In a manufacturing unit inspection from a lot of 20 baskets which include 6 defectives, a sample of 2 baskets is drawn at random without replacement. Prepare the probability distribution of the number of defective baskets. Also, calculate E(X) for the random variable X.

0.6

The correct answer is Option (1) → 0.6

Let the random variable X be defined as the number of defective baskets in a sample of two baskets, then X can take values 0, 1, 2.

Total number of baskets = 20.

Two baskets can be drawn simultaneously in ${^{20}C}_2$ ways

$P(X = 0)$ = P(drawing no defective basket)

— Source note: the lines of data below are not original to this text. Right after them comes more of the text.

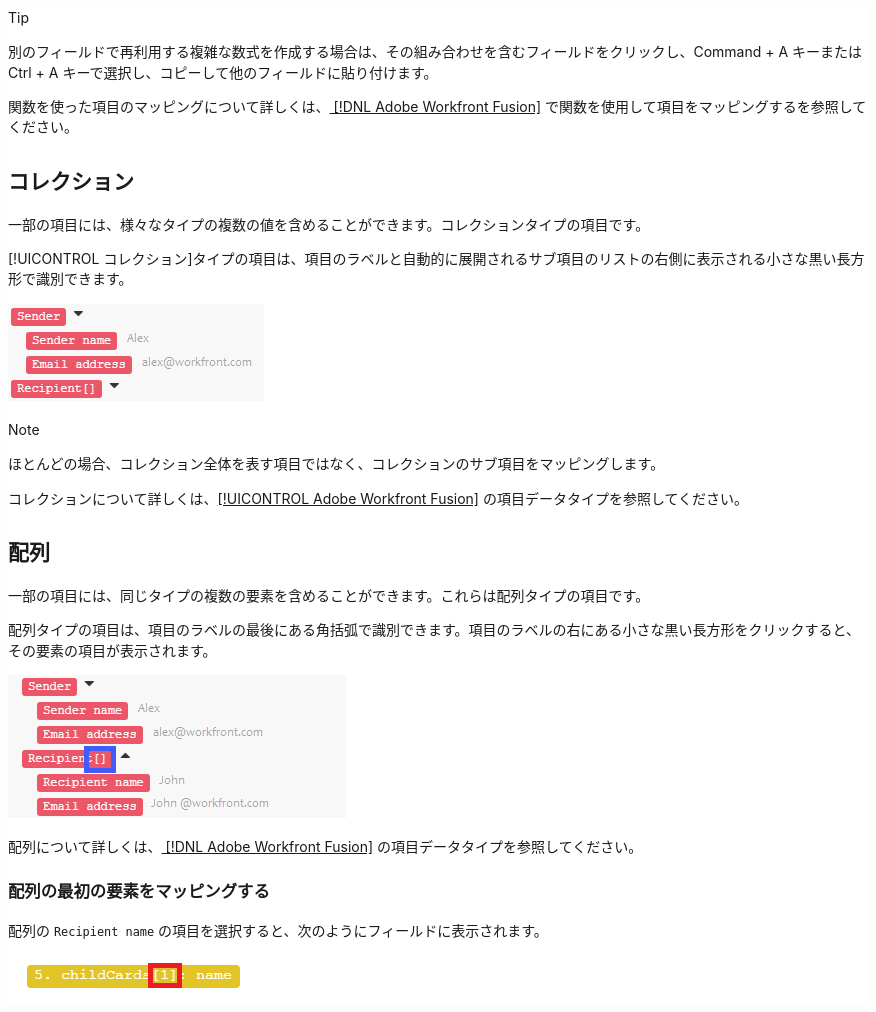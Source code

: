 >[!TIP]
>
>別のフィールドで再利用する複雑な数式を作成する場合は、その組み合わせを含むフィールドをクリックし、Command + A キーまたは Ctrl + A キーで選択し、コピーして他のフィールドに貼り付けます。

関数を使った項目のマッピングについて詳しくは、[ [!DNL Adobe Workfront Fusion]](../../workfront-fusion/functions/map-using-functions.md) で関数を使用して項目をマッピングするを参照してください。

## コレクション

一部の項目には、様々なタイプの複数の値を含めることができます。コレクションタイプの項目です。

[!UICONTROL コレクション]タイプの項目は、項目のラベルと自動的に展開されるサブ項目のリストの右側に表示される小さな黒い長方形で識別できます。

![](assets/collection.png)

>[!NOTE]
>
>ほとんどの場合、コレクション全体を表す項目ではなく、コレクションのサブ項目をマッピングします。

コレクションについて詳しくは、[[!UICONTROL Adobe Workfront Fusion]](../../workfront-fusion/mapping/item-data-types.md) の項目データタイプを参照してください。

## 配列

一部の項目には、同じタイプの複数の要素を含めることができます。これらは配列タイプの項目です。

配列タイプの項目は、項目のラベルの最後にある角括弧で識別できます。項目のラベルの右にある小さな黒い長方形をクリックすると、その要素の項目が表示されます。

![](assets/array.png)

配列について詳しくは、[ [!DNL Adobe Workfront Fusion]](../../workfront-fusion/mapping/item-data-types.md) の項目データタイプを参照してください。

### 配列の最初の要素をマッピングする

配列の `Recipient name` の項目を選択すると、次のようにフィールドに表示されます。

![](assets/map-array-1st-element.png)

$=\frac{{^{14}C}_2}{{^{20}C}_2}=\frac{14×13}{20×19}=\frac{91}{190}$

$P(X = 1)$ = P(drawing one defective basket)

$\frac{{^{14}C}_1 × {^6C}_1}{{^{20}C}_2}=\frac{2 × 14 × 6}{20 × 19}=\frac{42}{95}$

$P(X = 2)$ = P(drawing two defective baskets)

$=\frac{{^6C}_1}{{^{20}C}_2}=\frac{6×5}{20×19}=\frac{3}{38}$

Now, $E(X)=∑p_ix_i$

$=0×\frac{91}{190}+1×\frac{42}{95}+2×\frac{3}{38}$

$=\frac{84+30}{190}=\frac{114}{190}=0.6$